Freitag, 8. Mai 2009

Stresstest: Intellektuelle Sandkastenspiele

Die Ergebnisse des Stresstests der US-Regierung liegen nun vor. 10 von 19 grössten US-Banken brauchen insgesamt rund 75 Mrd. $ frisches Kapital. Citigroup und Bank of America haben wie erwartet besonders schlecht abgeschnitten. Goldman Sachs, JP Morgan, American Express sind laut US-Finanzministerium ausreichend kapitalisiert. Die Banken haben nun Zeit, bis zum 9. November das benötigte Kapital zu beschaffen. Sie müssen jedoch bis zum 8. Juni einen entsprechenden Plan beim US-Finanzminister vorlegen. Was nun?

Die Ergebnisse des Stresstests bedeuten nicht, wie Nouriel Roubini in The Wall Street Journal bemerkt, das Ende der Finanzmarktkrise. Die ganze Welt hat doch gewusst, dass die Mehrzahl der Banken technisch insolvent ist und deswegen Kapital benötigt. Die Behörden verfügen nicht über angemessene Mittel, die Bücher der Banken rigoros zu überprüfen, hält Paul Krugman fest. Das heute von den Prüfern präsentierte „White Paper“, indem die Methodik der Behörden für die Modalitäten des Stresstests zusammengefasst ist, gibt keinen Aufschluss. Das einzig Positive an den Ergebnissen des Belastungstests ist jedoch die Unterscheidung zwischen „guten“ und „schlechten“ Banken.

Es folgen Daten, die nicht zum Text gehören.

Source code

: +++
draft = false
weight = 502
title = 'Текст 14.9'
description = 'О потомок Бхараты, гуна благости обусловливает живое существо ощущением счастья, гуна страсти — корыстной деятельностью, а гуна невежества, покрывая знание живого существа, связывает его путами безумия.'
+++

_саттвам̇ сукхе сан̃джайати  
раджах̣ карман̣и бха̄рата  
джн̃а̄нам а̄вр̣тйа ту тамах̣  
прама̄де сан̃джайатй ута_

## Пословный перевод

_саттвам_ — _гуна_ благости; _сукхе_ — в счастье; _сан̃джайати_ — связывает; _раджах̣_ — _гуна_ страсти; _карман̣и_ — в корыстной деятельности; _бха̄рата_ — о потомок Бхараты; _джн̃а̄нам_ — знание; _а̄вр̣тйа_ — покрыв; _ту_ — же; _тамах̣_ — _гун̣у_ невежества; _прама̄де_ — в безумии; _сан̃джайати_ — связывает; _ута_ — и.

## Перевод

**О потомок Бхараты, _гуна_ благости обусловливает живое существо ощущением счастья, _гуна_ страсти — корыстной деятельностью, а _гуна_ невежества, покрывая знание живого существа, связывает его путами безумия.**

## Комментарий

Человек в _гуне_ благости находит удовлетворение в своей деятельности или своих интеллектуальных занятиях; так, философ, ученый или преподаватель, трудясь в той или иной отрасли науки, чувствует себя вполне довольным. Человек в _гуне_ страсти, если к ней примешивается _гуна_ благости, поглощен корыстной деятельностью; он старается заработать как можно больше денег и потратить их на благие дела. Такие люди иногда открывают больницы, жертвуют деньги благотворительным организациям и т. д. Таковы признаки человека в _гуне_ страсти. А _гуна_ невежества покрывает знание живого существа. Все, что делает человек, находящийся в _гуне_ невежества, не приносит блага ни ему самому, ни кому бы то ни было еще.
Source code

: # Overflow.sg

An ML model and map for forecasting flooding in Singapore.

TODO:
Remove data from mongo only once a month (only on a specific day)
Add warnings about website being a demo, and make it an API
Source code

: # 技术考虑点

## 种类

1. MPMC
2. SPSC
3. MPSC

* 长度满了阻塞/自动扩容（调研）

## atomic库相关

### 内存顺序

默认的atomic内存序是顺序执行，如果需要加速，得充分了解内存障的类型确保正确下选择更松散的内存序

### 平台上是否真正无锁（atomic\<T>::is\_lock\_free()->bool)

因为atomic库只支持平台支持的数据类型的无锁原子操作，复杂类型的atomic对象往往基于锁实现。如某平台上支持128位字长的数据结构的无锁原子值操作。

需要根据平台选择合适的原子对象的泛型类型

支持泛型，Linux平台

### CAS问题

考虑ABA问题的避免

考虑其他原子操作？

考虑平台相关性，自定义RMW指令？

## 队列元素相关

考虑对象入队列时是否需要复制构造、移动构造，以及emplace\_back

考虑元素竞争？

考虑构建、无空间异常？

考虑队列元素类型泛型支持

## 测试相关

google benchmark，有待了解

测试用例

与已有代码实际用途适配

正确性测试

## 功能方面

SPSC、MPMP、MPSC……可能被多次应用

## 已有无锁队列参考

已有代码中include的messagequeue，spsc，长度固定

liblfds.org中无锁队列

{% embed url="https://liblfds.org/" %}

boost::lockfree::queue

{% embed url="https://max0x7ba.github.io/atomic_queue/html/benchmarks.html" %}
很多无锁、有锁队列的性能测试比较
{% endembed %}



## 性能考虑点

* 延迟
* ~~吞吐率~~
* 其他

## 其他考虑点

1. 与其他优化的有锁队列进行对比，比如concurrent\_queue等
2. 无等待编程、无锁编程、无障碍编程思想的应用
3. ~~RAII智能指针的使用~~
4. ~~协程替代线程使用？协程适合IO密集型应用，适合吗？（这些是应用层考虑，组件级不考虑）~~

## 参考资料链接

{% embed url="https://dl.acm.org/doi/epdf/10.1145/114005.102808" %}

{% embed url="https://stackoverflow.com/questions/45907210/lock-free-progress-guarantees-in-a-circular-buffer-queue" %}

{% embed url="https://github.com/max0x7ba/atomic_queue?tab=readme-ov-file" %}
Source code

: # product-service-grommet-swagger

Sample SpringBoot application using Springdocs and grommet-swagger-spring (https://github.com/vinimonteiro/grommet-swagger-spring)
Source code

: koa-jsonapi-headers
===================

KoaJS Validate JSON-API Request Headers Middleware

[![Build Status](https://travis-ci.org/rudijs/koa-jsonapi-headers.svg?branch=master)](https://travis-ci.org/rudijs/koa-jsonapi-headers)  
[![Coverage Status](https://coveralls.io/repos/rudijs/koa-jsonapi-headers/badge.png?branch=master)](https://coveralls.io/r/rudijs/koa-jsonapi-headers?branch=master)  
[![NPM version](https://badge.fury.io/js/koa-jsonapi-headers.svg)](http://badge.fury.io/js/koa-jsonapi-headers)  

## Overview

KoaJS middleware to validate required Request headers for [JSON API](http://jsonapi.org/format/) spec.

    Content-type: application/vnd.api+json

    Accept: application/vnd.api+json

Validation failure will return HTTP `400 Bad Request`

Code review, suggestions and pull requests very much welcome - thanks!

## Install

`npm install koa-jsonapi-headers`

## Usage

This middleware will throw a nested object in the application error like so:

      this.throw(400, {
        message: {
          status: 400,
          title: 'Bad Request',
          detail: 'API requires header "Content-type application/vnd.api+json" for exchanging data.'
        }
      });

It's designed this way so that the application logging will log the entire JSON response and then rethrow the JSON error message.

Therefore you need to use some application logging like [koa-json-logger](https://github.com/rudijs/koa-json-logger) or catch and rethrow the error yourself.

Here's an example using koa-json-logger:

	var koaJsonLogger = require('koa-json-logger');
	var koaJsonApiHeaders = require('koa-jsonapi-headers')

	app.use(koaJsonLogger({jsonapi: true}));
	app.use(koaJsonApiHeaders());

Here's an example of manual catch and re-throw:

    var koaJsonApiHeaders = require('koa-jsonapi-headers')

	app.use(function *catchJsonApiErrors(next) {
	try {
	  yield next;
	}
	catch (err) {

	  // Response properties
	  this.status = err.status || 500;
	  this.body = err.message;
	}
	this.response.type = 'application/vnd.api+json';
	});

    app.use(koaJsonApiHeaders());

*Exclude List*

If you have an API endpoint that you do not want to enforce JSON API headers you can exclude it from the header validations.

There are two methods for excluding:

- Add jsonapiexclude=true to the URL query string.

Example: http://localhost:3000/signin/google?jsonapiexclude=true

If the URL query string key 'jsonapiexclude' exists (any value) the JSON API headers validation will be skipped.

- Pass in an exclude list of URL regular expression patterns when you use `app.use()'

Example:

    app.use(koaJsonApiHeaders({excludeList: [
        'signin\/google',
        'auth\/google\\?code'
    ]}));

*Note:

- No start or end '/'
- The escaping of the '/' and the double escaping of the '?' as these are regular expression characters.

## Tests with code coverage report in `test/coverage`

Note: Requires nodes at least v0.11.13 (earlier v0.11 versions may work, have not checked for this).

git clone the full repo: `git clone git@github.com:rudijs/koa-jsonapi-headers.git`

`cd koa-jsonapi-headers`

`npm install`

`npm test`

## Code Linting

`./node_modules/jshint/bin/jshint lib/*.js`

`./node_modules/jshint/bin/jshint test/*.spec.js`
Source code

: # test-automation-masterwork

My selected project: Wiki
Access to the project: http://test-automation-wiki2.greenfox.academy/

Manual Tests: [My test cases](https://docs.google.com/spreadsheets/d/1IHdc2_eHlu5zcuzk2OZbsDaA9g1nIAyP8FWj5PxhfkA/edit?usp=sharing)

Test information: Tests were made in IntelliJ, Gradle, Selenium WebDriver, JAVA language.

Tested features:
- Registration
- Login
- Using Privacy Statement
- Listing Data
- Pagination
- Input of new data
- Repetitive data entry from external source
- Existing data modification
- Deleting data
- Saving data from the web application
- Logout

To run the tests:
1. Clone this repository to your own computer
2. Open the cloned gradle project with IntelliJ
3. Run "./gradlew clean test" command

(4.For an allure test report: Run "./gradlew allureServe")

Die Umwandlung der Vorzugsaktien in Stammaktien ist ferner eine Augenwischerei, da sich am Wert der toxic assets nichts ändert. Das ist also keine Mathematik, sondern Alchemie. Denn es geht nicht um ein Problem der Unterbewertung (Aktivseite der Bilanz), sondern um ein Problem der Unterkapitalisierung (Passivseite der Bilanz).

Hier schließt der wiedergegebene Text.